In the entries that follow, find every line containing "aquí" and copy it.
===============
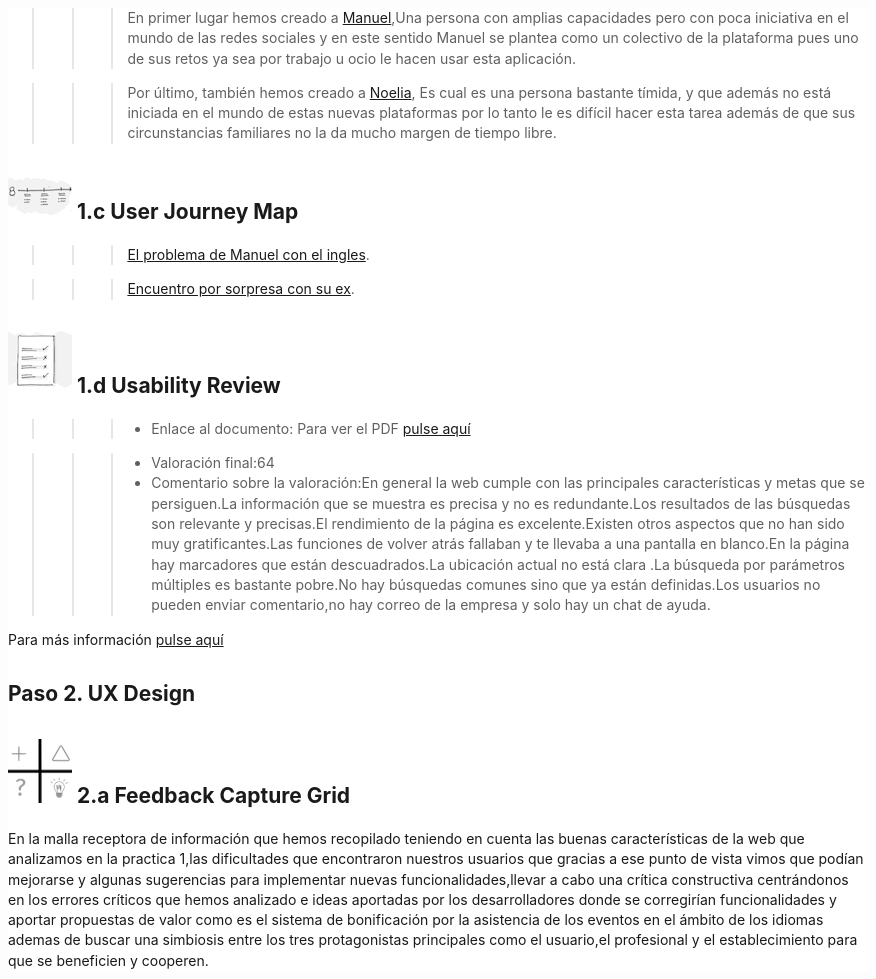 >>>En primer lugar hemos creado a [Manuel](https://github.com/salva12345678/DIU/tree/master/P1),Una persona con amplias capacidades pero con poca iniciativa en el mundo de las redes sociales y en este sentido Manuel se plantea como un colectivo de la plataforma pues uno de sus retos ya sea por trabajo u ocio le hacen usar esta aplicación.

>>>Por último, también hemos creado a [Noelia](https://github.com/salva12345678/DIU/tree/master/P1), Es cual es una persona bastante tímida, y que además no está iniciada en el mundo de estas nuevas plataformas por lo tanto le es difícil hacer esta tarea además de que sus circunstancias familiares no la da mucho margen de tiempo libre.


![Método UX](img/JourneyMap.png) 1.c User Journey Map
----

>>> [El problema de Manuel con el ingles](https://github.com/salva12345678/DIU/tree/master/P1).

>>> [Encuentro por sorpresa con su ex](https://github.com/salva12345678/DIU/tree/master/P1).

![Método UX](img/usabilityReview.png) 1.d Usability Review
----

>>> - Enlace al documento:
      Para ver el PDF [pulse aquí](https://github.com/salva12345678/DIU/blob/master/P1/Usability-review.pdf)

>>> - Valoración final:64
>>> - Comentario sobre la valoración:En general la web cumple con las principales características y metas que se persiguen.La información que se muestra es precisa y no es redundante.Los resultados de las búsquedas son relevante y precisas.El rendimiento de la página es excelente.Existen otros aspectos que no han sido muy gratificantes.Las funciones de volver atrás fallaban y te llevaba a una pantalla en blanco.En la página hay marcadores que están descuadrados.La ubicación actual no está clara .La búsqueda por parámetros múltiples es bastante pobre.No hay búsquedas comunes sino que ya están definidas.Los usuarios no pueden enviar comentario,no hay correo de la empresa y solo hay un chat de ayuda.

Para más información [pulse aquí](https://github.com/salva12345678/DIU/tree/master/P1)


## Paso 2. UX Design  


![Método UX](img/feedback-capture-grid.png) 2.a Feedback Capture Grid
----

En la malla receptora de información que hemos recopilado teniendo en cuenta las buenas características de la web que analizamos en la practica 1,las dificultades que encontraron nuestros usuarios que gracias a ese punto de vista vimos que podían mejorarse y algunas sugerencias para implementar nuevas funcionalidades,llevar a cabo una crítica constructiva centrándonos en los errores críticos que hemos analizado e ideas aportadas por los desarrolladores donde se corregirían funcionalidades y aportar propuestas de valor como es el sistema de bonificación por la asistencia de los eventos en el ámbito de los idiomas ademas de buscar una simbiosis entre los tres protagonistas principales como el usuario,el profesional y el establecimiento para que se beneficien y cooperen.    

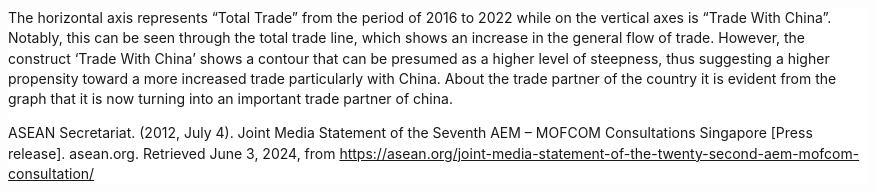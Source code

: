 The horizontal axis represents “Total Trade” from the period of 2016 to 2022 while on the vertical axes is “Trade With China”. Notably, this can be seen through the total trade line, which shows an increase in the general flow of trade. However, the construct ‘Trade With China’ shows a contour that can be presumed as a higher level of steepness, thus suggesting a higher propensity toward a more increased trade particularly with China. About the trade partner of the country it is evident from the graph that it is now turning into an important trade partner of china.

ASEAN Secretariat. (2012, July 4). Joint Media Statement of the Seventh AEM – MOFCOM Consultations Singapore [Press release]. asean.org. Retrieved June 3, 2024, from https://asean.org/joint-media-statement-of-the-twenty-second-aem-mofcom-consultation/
===============
**The completed task:**
      Para ver el PDF [pulse aquí](https://github.com/salva12345678/DIU/blob/master/P1/Usability-review.pdf)
Para más información [pulse aquí](https://github.com/salva12345678/DIU/tree/master/P1)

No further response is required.